Begin at the line that has "- InVision: http://www.invisionapp.com/", stop after the line that has "Jeruk nipis mempunyai", and print exactly those lines from the records below, without any pictures.

----- PROVIDED RECORDS -----

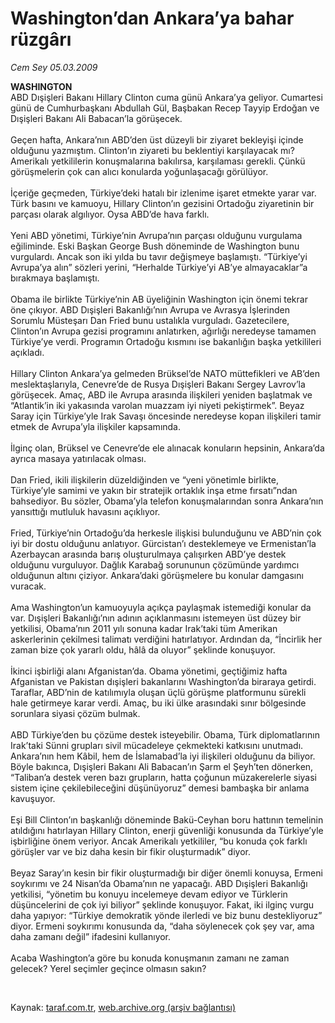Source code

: # Washington’dan Ankara’ya bahar rüzgârı

*Cem Sey 05.03.2009*

<div class="taraf_structure_2col_1zq">
<div class="margen_n">



 <p><b>WASHINGTON</b> <br/>ABD Dışişleri Bakanı Hillary Clinton cuma günü Ankara’ya geliyor. Cumartesi günü de Cumhurbaşkanı Abdullah Gül, Başbakan Recep Tayyip Erdoğan ve Dışişleri Bakanı Ali Babacan’la görüşecek. <br/><br/>Geçen hafta, Ankara’nın ABD’den üst düzeyli bir ziyaret bekleyişi içinde olduğunu yazmıştım. Clinton’ın ziyareti bu beklentiyi karşılayacak mı? Amerikalı yetkililerin konuşmalarına bakılırsa, karşılaması gerekli. Çünkü görüşmelerin çok can alıcı konularda yoğunlaşacağı görülüyor. <br/><br/>İçeriğe geçmeden, Türkiye’deki hatalı bir izlenime işaret etmekte yarar var. Türk basını ve kamuoyu, Hillary Clinton’ın gezisini Ortadoğu ziyaretinin bir parçası olarak algılıyor. Oysa ABD’de hava farklı. <br/><br/>Yeni ABD yönetimi, Türkiye’nin Avrupa’nın parçası olduğunu vurgulama eğiliminde. Eski Başkan George Bush döneminde de Washington bunu vurgulardı. Ancak son iki yılda bu tavır değişmeye başlamıştı. “Türkiye’yi Avrupa’ya alın” sözleri yerini, “Herhalde Türkiye’yi AB’ye almayacaklar”a bırakmaya başlamıştı. <br/><br/>Obama ile birlikte Türkiye’nin AB üyeliğinin Washington için önemi tekrar öne çıkıyor. ABD Dışişleri Bakanlığı’nın Avrupa ve Avrasya İşlerinden Sorumlu Müsteşarı Dan Fried bunu ustalıkla vurguladı. Gazetecilere, Clinton’ın Avrupa gezisi programını anlatırken, ağırlığı neredeyse tamamen Türkiye’ye verdi. Programın Ortadoğu kısmını ise bakanlığın başka yetkilileri açıkladı. <br/><br/>Hillary Clinton Ankara’ya gelmeden Brüksel’de NATO müttefikleri ve AB’den meslektaşlarıyla, Cenevre’de de Rusya Dışişleri Bakanı Sergey Lavrov’la görüşecek. Amaç, ABD ile Avrupa arasında ilişkileri yeniden başlatmak ve “Atlantik’in iki yakasında varolan muazzam iyi niyeti pekiştirmek”. Beyaz Saray için Türkiye’yle Irak Savaşı öncesinde neredeyse kopan ilişkileri tamir etmek de Avrupa’yla ilişkiler kapsamında. <br/><br/>İlginç olan, Brüksel ve Cenevre’de ele alınacak konuların hepsinin, Ankara’da ayrıca masaya yatırılacak olması. <br/><br/>Dan Fried, ikili ilişkilerin düzeldiğinden ve “yeni yönetimle birlikte, Türkiye’yle samimi ve yakın bir stratejik ortaklık inşa etme fırsatı”ndan bahsediyor. Bu sözler, Obama’yla telefon konuşmalarından sonra Ankara’nın yansıttığı mutluluk havasını açıklıyor. <br/><br/>Fried, Türkiye’nin Ortadoğu’da herkesle ilişkisi bulunduğunu ve ABD’nin çok iyi bir dostu olduğunu anlatıyor. Gürcistan’ı desteklemeye ve Ermenistan’la Azerbaycan arasında barış oluşturulmaya çalışırken ABD’ye destek olduğunu vurguluyor. Dağlık Karabağ sorununun çözümünde yardımcı olduğunun altını çiziyor. Ankara’daki görüşmelere bu konular damgasını vuracak. <br/><br/>Ama Washington’un kamuoyuyla açıkça paylaşmak istemediği konular da var. Dışişleri Bakanlığı’nın adının açıklanmasını istemeyen üst düzey bir yetkilisi, Obama’nın 2011 yılı sonuna kadar Irak’taki tüm Amerikan askerlerinin çekilmesi talimatı verdiğini hatırlatıyor. Ardından da, “İncirlik her zaman bize çok yararlı oldu, hâlâ da oluyor” şeklinde konuşuyor. <br/><br/>İkinci işbirliği alanı Afganistan’da. Obama yönetimi, geçtiğimiz hafta Afganistan ve Pakistan dışişleri bakanlarını Washington’da biraraya getirdi. Taraflar, ABD’nin de katılımıyla oluşan üçlü görüşme platformunu sürekli hale getirmeye karar verdi. Amaç, bu iki ülke arasındaki sınır bölgesinde sorunlara siyasi çözüm bulmak. <br/><br/>ABD Türkiye’den bu çözüme destek isteyebilir. Obama, Türk diplomatlarının Irak’taki Sünni grupları sivil mücadeleye çekmekteki katkısını unutmadı. Ankara’nın hem Kâbil, hem de İslamabad’la iyi ilişkileri olduğunu da biliyor. Böyle bakınca, Dışişleri Bakanı Ali Babacan’ın Şarm el Şeyh’ten dönerken, “Taliban’a destek veren bazı grupların, hatta çoğunun müzakerelerle siyasi sistem içine çekilebileceğini düşünüyoruz” demesi bambaşka bir anlama kavuşuyor. <br/><br/>Eşi Bill Clinton’ın başkanlığı döneminde Bakü-Ceyhan boru hattının temelinin atıldığını hatırlayan Hillary Clinton, enerji güvenliği konusunda da Türkiye’yle işbirliğine önem veriyor. Ancak Amerikalı yetkililer, “bu konuda çok farklı görüşler var ve biz daha kesin bir fikir oluşturmadık” diyor. <br/><br/>Beyaz Saray’ın kesin bir fikir oluşturmadığı bir diğer önemli konuysa, Ermeni soykırımı ve 24 Nisan’da Obama’nın ne yapacağı. ABD Dışişleri Bakanlığı yetkilisi, “yönetim bu konuyu incelemeye devam ediyor ve Türklerin düşüncelerini de çok iyi biliyor” şeklinde konuşuyor. Fakat, iki ilginç vurgu daha yapıyor: “Türkiye demokratik yönde ilerledi ve biz bunu destekliyoruz” diyor. Ermeni soykırımı konusunda da, “daha söylenecek çok şey var, ama daha zamanı değil” ifadesini kullanıyor. <br/><br/>Acaba Washington’a göre bu konuda konuşmanın zamanı ne zaman gelecek? Yerel seçimler geçince olmasın sakın?</p>

<br/>


<div id="taraf_not">
</div>

</div>


</div>

Kaynak: [taraf.com.tr](http://www.taraf.com.tr:80/makale/4329.htm), [web.archive.org (arşiv bağlantısı)](http://web.archive.org/web/20090427233143/http://www.taraf.com.tr:80/makale/4329.htm)
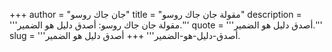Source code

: +++
author = "جان جاك روسو"
title = "مقولة جان جاك روسو"
description = '''مقولة جان جاك روسو: أصدق دليل هو الضمير.'''
quote = '''أصدق دليل هو الضمير.'''
slug = '''أصدق-دليل-هو-الضمير'''
+++
أصدق دليل هو الضمير.
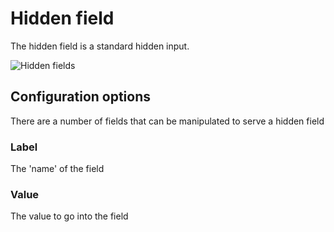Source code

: # Hidden field

The hidden field is a standard hidden input.

![Hidden fields](../screenshots/fields/waf-hidden-field.png)

## Configuration options

There are a number of fields that can be manipulated to serve a hidden field

### Label

The 'name' of the field

### Value

The value to go into the field


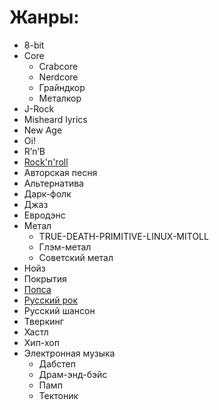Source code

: # Жанры:
* 8-bit
* Core
    * Crabcore
    * Nerdcore
    * Грайндкор
    * Металкор
* J-Rock
* Misheard lyrics
* New Age
* Oi!
* R’n’B
*   [Rock'n'roll](./Rock'n'roll.md)
* Авторская песня
* Альтернатива
* Дарк-фолк
* Джаз
* Евродэнс
* Метал
    * TRUE-DEATH-PRIMITIVE-LINUX-MITOLL
    * Глэм-метал
    * Советский метал
* Нойз
* Покрытия
*   [Попса](./Попса)
*   [Русский рок](./Русский%20Рок)
* Русский шансон
* Тверкинг
* Хастл
* Хип-хоп
* Электронная музыка
    * Дабстеп
    * Драм-энд-бэйс
    * Памп
    * Тектоник
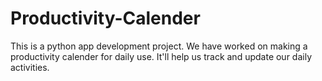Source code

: # Productivity-Calender
This is a python app development project. We have worked on making a productivity calender for daily use. It'll help us track and update our daily activities.
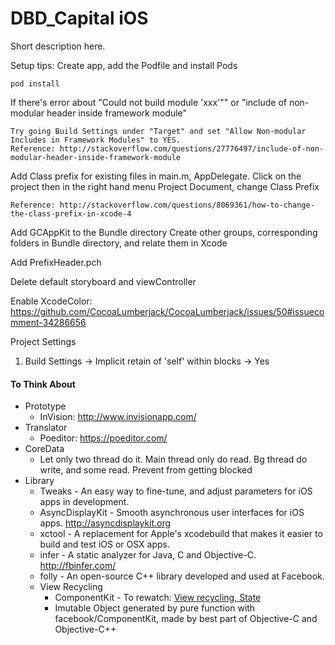 # DBD_Capital iOS
Short description here.

Setup tips:
Create app, add the Podfile and install Pods

    pod install

If there's error about "Could not build module 'xxx'"" or "include of non-modular header inside framework module"

    Try going Build Settings under "Target" and set "Allow Non-modular Includes in Framework Modules" to YES.
    Reference: http://stackoverflow.com/questions/27776497/include-of-non-modular-header-inside-framework-module

Add Class prefix for existing files in main.m, AppDelegate. Click on the project then in the right hand menu Project Document, change Class Prefix

    Reference: http://stackoverflow.com/questions/8069361/how-to-change-the-class-prefix-in-xcode-4

Add GCAppKit to the Bundle directory
Create other groups, corresponding folders in Bundle directory, and relate them in Xcode

Add PrefixHeader.pch

Delete default storyboard and viewController

Enable XcodeColor: https://github.com/CocoaLumberjack/CocoaLumberjack/issues/50#issuecomment-34286656

Project Settings
1. Build Settings -> Implicit retain of 'self' within blocks -> Yes




#### To Think About
- Prototype
  - InVision: http://www.invisionapp.com/
- Translator
  - Poeditor: https://poeditor.com/
- CoreData
  - Let only two thread do it. Main thread only do read. Bg thread do write, and some read. Prevent from getting blocked
- Library
  - Tweaks - An easy way to fine-tune, and adjust parameters for iOS apps in development.
  - AsyncDisplayKit - Smooth asynchronous user interfaces for iOS apps. http://asyncdisplaykit.org
  - xctool - A replacement for Apple's xcodebuild that makes it easier to build and test iOS or OSX apps.
  - infer - A static analyzer for Java, C and Objective-C. http://fbinfer.com/
  - folly - An open-source C++ library developed and used at Facebook.
  - View Recycling
    - ComponentKit - To rewatch: [View recycling, State](https://youtu.be/mLSeEoC6GjU?t=38m19s)
    - Imutable Object generated by pure function with facebook/ComponentKit, made by best part of Objective-C and Objective-C++









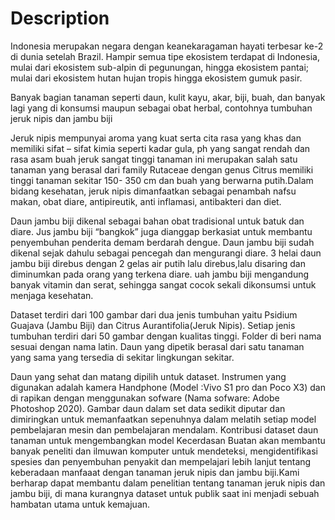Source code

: # Description

Indonesia merupakan negara dengan keanekaragaman hayati terbesar ke-2 di dunia setelah Brazil. Hampir semua tipe ekosistem terdapat di Indonesia, mulai dari ekosistem sub-alpin di pegunungan, hingga ekosistem pantai; mulai dari ekosistem hutan hujan tropis hingga ekosistem gumuk pasir.

Banyak bagian tanaman seperti daun, kulit kayu, akar, biji, buah, dan banyak lagi yang di konsumsi maupun sebagai obat herbal, contohnya tumbuhan jeruk nipis dan jambu biji

Jeruk nipis mempunyai aroma yang kuat serta cita rasa yang khas dan memiliki sifat – sifat kimia seperti kadar gula, ph yang sangat rendah dan rasa asam buah jeruk sangat tinggi tanaman ini merupakan salah satu tanaman yang berasal dari family Rutaceae dengan genus Citrus memiliki tinggi tanaman sekitar 150- 350 cm dan buah yang berwarna putih.Dalam bidang kesehatan, jeruk nipis dimanfaatkan sebagai penambah nafsu makan, obat diare, antipireutik, anti inflamasi, antibakteri dan diet.

Daun jambu biji dikenal sebagai bahan obat tradisional untuk batuk dan diare. Jus jambu biji “bangkok” juga dianggap berkasiat untuk membantu penyembuhan penderita demam berdarah dengue. Daun jambu biji sudah dikenal sejak dahulu sebagai pencegah dan mengurangi diare. 3 helai daun jambu biji direbus dengan 2 gelas air putih lalu direbus,lalu disaring dan diminumkan pada orang yang terkena diare. uah jambu biji mengandung banyak vitamin dan serat, sehingga sangat cocok sekali dikonsumsi untuk menjaga kesehatan.

Dataset terdiri dari 100 gambar dari dua jenis tumbuhan yaitu Psidium Guajava (Jambu Biji) dan Citrus Aurantifolia(Jeruk Nipis). Setiap jenis tumbuhan terdiri dari 50 gambar dengan kualitas tinggi. Folder di beri nama sesuai dengan nama latin. Daun yang dipetik berasal dari satu tanaman yang sama yang tersedia di sekitar lingkungan sekitar. 

Daun yang sehat dan matang dipilih untuk dataset. Instrumen yang digunakan adalah kamera Handphone (Model :Vivo S1 pro dan Poco X3) dan di rapikan dengan menggunakan sofware (Nama sofware: Adobe Photoshop 2020). Gambar daun dalam set data sedikit diputar dan dimiringkan untuk memanfaatkan sepenuhnya dalam melatih setiap model pembelajaran mesin dan pembelajaran mendalam. Kontribusi dataset daun tanaman untuk mengembangkan model Kecerdasan Buatan akan membantu banyak peneliti dan ilmuwan komputer untuk mendeteksi, mengidentifikasi spesies dan penyembuhan penyakit dan mempelajari lebih lanjut tentang keberadaan manfaaat dengan tanaman jeruk nipis dan jambu biji.Kami berharap dapat membantu dalam penelitian tentang tanaman jeruk nipis dan jambu biji, di mana kurangnya dataset untuk publik saat ini menjadi sebuah hambatan utama untuk kemajuan.

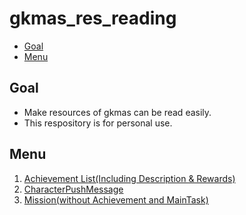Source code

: # gkmas_res_reading

<!-- toc -->

- [Goal](#goal)
- [Menu](#menu)

<!-- tocstop -->

## Goal
* Make resources of gkmas can be read easily.
* This respository is for personal use.
## Menu
1. [Achievement List(Including Description & Rewards)](output/Achievement.md)
2. [CharacterPushMessage](output/CharacterPushMessage.md)
3. [Mission(without Achievement and MainTask)](output/Mission.md)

-----

* [OUTPUT FOR THIS EXERCISE]
  - InVision: http://www.invisionapp.com/
- Translator
  - Poeditor: https://poeditor.com/
- CoreData
  - Let only two thread do it. Main thread only do read. Bg thread do write, and some read. Prevent from getting blocked
- Library
  - Tweaks - An easy way to fine-tune, and adjust parameters for iOS apps in development.
  - AsyncDisplayKit - Smooth asynchronous user interfaces for iOS apps. http://asyncdisplaykit.org
  - xctool - A replacement for Apple's xcodebuild that makes it easier to build and test iOS or OSX apps.
  - infer - A static analyzer for Java, C and Objective-C. http://fbinfer.com/
  - folly - An open-source C++ library developed and used at Facebook.
  - View Recycling
    - ComponentKit - To rewatch: [View recycling, State](https://youtu.be/mLSeEoC6GjU?t=38m19s)
    - Imutable Object generated by pure function with facebook/ComponentKit, made by best part of Objective-C and Objective-C++









Source code

: # Description

Indonesia merupakan negara dengan keanekaragaman hayati terbesar ke-2 di dunia setelah Brazil. Hampir semua tipe ekosistem terdapat di Indonesia, mulai dari ekosistem sub-alpin di pegunungan, hingga ekosistem pantai; mulai dari ekosistem hutan hujan tropis hingga ekosistem gumuk pasir.

Banyak bagian tanaman seperti daun, kulit kayu, akar, biji, buah, dan banyak lagi yang di konsumsi maupun sebagai obat herbal, contohnya tumbuhan jeruk nipis dan jambu biji

Jeruk nipis mempunyai aroma yang kuat serta cita rasa yang khas dan memiliki sifat – sifat kimia seperti kadar gula, ph yang sangat rendah dan rasa asam buah jeruk sangat tinggi tanaman ini merupakan salah satu tanaman yang berasal dari family Rutaceae dengan genus Citrus memiliki tinggi tanaman sekitar 150- 350 cm dan buah yang berwarna putih.Dalam bidang kesehatan, jeruk nipis dimanfaatkan sebagai penambah nafsu makan, obat diare, antipireutik, anti inflamasi, antibakteri dan diet.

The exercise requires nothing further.